UPDATE FROM THE 2019 NEVADA LEGISLATIVE SESSION
The 2019 Nevada Legislative Session ended on Monday, June 3rd with many bills heading to Governor Sisolak’s desk for signature. Below is a summary of some of the latest on new laws affecting Nevada employers, including when they will go into effect so you can prepare.
AB456 – Minimum Wage
Effective July 1, 2019
Minimum wage will increase $0.75 each year until it reaches $11 per hour (when you offer qualified health benefits) and $12 per hour (when you do not offer qualifying health benefits).
July 1, 2019 – $7.25 / $8.25
July 1, 2020 – $8.00 / $9.00
July 1, 2021 – $8.75 / $9.75
July 1, 2022 – $9.50 / $10.50
July 1, 2023 – $10.25 / $11.25
July 1, 2024 – $11.00 / $12.00
Employees can bring civil actions against an employer for failing to pay minimum wage appropriately. If successful, employees can recover back pay, damages, reinstatement, injunctive relief, and the court must award the employee’s attorney’s fees.
SB312 – Paid Time Off
Effective January 1, 2020
Private employers with 50 or more employees are required to provide paid time off to their employees. Covered employers must provide at least 0.01923 hours of paid time off for each hour worked; an equivalent of 40 hours each year (assuming 40 hours per week, 52 weeks per year).

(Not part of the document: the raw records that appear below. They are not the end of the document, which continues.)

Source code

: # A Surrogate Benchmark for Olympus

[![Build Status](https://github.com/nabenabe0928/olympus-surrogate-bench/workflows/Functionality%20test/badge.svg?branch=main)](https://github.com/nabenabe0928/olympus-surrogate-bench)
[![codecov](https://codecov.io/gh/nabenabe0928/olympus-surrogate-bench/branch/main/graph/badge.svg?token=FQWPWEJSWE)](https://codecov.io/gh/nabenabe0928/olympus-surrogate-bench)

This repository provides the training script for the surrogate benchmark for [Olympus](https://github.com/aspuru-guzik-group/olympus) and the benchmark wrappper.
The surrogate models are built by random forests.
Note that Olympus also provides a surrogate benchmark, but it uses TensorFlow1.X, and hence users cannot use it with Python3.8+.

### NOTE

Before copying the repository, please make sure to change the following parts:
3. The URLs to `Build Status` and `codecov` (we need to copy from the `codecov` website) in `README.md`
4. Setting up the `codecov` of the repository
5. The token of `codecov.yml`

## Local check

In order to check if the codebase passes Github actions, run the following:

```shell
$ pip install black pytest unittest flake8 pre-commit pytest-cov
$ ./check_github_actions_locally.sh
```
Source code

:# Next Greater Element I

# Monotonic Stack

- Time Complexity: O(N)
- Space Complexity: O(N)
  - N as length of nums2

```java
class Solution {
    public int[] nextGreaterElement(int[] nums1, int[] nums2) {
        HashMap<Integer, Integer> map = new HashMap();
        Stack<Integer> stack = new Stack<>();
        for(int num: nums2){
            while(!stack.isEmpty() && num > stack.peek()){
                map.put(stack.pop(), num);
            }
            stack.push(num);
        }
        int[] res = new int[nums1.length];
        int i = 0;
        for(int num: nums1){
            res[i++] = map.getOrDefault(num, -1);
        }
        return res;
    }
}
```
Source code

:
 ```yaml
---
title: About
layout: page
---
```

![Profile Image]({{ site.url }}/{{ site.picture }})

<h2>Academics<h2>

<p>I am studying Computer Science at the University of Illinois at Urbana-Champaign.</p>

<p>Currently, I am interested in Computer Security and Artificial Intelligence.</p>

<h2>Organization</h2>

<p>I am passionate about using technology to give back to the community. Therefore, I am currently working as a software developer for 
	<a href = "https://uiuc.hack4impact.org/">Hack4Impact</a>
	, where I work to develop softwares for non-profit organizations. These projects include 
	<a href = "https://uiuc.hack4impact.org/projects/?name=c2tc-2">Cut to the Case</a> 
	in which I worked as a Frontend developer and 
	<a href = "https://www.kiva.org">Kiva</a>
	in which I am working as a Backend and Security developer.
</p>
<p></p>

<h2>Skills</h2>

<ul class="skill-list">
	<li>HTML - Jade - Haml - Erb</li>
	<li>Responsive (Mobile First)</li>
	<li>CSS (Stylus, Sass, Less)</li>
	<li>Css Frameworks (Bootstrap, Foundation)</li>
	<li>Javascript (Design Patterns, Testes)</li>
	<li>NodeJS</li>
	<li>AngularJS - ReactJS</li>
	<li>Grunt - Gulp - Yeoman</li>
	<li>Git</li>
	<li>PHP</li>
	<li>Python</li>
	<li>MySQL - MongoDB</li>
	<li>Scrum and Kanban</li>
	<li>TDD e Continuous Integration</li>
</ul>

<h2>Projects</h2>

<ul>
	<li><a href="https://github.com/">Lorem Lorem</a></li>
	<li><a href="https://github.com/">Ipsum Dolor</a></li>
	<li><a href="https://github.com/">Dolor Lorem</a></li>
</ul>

- First 2 years of operation of an employers
- Temporary, seasonal, or on-call employees
- Employer provides “to all scheduled employees” at least 0.01923 hours of paid time office for each hour worked
Paid time off can be used for any reason and that reason does not have to be disclosed to the employer. However, the employee must provide notice of the intent to take paid leave as soon as practicable. Paid time office becomes available for use upon the 90th day of employment. Employers may set a minimum of paid time off that an employee can use at any one time, but it cannot exceed 4 hours (i.e. cannot require an employee take a full day paid leave). Employers cannot deny use of paid time off or require the employee to find a replacement in order to utilize paid time off.

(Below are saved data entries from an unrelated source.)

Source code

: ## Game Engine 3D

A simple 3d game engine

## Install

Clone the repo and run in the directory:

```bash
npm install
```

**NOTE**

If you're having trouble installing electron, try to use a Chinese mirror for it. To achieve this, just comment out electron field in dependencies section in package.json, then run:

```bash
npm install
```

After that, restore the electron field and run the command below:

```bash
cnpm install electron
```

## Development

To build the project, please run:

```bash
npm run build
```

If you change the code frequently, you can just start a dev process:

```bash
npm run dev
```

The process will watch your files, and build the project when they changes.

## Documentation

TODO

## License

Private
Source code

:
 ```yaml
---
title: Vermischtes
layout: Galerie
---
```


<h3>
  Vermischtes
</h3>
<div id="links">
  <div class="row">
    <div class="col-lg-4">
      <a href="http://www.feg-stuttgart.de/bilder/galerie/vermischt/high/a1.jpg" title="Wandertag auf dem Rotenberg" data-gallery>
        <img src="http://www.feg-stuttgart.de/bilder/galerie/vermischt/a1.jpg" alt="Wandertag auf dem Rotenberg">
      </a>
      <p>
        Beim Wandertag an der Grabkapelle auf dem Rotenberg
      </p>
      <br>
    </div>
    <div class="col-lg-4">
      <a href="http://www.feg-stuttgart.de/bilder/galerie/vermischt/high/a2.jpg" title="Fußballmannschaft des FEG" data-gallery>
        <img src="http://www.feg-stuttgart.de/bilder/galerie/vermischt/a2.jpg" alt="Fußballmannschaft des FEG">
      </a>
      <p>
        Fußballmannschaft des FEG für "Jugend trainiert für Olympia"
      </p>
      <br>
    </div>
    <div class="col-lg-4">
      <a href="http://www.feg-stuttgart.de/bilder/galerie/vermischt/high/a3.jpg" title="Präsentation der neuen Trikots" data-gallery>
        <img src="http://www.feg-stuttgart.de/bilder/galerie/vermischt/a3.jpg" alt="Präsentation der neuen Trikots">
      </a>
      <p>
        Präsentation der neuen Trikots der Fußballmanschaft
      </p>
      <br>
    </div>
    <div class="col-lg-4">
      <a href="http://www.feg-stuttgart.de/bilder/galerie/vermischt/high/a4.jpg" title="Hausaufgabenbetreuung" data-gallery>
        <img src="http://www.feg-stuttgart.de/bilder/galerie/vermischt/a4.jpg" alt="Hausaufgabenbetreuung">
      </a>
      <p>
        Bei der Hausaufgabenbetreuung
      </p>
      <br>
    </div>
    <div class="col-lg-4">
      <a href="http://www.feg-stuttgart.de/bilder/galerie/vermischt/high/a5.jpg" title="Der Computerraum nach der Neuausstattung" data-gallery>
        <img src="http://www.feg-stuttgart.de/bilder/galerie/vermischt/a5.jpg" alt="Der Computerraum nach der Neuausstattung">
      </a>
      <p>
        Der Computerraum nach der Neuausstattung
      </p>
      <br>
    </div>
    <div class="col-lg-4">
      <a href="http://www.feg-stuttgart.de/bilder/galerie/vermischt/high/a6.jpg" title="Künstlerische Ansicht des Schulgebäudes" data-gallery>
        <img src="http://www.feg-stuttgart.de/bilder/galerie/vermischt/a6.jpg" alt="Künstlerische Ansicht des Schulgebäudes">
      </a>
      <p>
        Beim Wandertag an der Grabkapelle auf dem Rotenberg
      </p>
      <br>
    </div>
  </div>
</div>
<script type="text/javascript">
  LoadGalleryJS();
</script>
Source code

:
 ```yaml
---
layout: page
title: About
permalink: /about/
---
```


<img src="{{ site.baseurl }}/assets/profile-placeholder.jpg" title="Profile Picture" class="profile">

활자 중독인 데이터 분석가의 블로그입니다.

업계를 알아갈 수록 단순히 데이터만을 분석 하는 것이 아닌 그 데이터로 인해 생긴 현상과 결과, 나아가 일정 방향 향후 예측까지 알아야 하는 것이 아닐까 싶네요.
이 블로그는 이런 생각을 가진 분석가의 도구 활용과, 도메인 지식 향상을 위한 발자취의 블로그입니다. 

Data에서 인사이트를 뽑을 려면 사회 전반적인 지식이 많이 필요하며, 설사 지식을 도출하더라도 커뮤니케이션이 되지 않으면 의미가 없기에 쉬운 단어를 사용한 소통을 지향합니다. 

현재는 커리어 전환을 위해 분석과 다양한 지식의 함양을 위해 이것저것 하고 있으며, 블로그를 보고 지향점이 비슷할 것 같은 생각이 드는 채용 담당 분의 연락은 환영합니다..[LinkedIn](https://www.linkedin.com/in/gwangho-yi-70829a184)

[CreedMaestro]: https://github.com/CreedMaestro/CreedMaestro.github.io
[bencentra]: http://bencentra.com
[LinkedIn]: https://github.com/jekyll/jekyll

Employers can provide the PTO at the beginning of the benefit year or require employees to accrue the leave over time. Benefit year is defined as the 365 days used by the employer to calculate accrual. If an employer uses accrual, employers must allow employees to rollover any accrued, but unused paid time off into the following year; with a cap on roll over of 40 hours.
Employers are not required to pay unused paid time off upon separation of employment, but if the person is re-hired within 90 days and the reason for separation is not because the employee left voluntarily, employer must reinstate unused paid time off. Failure to comply with the requirements of this law could result in administrative penalties of up to $5,000 per violation.

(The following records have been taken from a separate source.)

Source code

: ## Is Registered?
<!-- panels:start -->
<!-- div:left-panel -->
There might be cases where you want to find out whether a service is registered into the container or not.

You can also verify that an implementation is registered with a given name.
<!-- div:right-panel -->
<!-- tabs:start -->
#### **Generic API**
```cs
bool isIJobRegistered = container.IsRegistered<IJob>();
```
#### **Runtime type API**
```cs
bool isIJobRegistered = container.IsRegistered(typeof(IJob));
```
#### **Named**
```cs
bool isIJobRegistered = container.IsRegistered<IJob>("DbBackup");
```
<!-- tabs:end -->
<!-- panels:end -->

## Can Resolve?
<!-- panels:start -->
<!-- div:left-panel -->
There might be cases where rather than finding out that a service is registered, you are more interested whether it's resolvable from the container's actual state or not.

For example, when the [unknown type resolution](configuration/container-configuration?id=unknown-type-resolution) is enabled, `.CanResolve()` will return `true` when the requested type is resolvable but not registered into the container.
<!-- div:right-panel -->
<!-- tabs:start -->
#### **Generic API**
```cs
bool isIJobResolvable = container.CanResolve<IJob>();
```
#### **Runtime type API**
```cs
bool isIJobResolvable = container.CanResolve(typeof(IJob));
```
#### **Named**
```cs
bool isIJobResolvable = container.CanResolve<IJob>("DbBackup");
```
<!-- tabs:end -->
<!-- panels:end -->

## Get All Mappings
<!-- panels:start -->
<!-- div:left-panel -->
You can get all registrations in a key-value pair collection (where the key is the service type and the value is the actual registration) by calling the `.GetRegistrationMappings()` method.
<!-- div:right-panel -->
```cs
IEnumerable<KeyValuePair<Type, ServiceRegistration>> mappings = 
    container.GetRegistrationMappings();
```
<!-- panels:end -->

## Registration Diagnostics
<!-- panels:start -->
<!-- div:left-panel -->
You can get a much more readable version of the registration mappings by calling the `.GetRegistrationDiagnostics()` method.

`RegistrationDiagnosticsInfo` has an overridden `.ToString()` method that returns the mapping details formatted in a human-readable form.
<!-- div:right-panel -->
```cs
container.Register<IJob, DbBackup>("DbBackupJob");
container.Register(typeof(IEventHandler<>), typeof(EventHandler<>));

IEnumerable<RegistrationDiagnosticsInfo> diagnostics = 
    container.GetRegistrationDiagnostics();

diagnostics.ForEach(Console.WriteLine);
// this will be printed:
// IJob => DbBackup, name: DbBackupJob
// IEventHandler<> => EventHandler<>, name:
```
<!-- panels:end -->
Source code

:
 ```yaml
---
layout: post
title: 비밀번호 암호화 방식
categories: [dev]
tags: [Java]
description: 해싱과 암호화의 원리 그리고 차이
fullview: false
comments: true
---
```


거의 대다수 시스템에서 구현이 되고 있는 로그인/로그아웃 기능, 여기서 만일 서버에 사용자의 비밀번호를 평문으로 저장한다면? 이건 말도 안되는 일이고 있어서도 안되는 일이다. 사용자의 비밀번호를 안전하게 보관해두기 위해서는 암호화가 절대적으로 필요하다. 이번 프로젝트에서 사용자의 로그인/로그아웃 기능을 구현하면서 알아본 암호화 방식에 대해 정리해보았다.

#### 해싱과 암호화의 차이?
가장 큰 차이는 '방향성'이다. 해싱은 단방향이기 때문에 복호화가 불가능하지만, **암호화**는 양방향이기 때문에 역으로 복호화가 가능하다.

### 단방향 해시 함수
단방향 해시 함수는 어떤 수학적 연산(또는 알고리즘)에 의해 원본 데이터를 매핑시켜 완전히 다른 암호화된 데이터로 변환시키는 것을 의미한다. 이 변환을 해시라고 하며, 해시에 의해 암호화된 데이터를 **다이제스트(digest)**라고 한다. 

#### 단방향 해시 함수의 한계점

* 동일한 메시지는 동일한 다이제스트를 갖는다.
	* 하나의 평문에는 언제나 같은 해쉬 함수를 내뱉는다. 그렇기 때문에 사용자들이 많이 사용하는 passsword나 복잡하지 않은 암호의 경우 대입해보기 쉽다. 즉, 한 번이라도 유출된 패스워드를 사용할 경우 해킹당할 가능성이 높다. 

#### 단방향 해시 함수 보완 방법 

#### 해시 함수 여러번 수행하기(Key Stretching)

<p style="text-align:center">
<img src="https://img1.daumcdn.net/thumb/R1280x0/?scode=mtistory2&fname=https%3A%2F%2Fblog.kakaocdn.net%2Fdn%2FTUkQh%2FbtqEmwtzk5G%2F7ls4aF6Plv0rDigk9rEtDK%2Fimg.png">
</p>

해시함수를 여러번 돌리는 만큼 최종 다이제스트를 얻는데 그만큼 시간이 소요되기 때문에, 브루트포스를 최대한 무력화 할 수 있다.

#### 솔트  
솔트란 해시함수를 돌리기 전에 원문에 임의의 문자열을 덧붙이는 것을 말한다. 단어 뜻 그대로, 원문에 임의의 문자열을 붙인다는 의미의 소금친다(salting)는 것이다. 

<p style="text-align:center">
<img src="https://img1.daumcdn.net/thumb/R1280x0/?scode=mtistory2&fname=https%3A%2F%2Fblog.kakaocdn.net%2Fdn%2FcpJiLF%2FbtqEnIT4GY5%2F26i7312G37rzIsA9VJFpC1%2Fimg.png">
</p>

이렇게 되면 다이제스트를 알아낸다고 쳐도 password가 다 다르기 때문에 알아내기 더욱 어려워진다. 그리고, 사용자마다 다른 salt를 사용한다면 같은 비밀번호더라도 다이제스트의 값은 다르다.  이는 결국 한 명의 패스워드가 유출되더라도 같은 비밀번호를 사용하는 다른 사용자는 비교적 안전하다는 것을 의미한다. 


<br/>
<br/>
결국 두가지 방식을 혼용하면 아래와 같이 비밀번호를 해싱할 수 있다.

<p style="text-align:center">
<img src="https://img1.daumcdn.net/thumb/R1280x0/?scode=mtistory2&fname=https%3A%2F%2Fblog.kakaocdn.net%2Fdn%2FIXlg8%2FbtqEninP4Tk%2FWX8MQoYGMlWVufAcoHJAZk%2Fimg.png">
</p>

SB192 – Qualifying Health Benefits for Minimum Wage
Effective May 21, 2019 (definition effective January 1, 2020)
In order to pay the lower tier minimum wage, employers must make health benefits available to the employee and the employee’s dependents that provides:
(1) Coverage for services in the following categories and the items and services covered within the following categories:
- Ambulatory patient services
- Emergency services
- Maternity and newborn care
- Mental health and substance use disorder services, including, without limitation, behavioral health treatment
- prescription drugs
- Rehabilitative and habilitative services and devices
- Laboratory services
- Preventative and wellness services and chronic disease management
- Pediatric services, which are not required to include oral or vision care; and
- Any other health care service or coverage level required to be included in an individual or group health benefit plan required by NRS 57.
(2) A level of health coverage that is designed to provide benefits equivalent to at least 60% of a Taft-Hartley plan
(3) A Taft-Hartley plan
AB132 – Prohibitions Regarding Marijuana
Effective January 1, 2020
Employers cannot fail or refuse to hire a prospective employee because he/she tested positive for marijuana during a pre-employment drug screen.
- Emergency Medical Technicians (EMTs)
- Anyone required by law to submit to a drug screen (i.e. DOT)
- Anyone “in the determination of the employer” could adversely affect the safety of others
For employers who require a screening test within the first 30 days of employment, the employee has a right to submit an additional drug screening test (at the employee’s expense) to rebut the results of the initial test. Employers must give appropriate consideration to the results.
This law does not apply: (1) where it conflicts with an employment contract or a collective bargaining agreement (CBA); (2) where it conflicts with federal law; or (3) where the position is funded by a federal grant.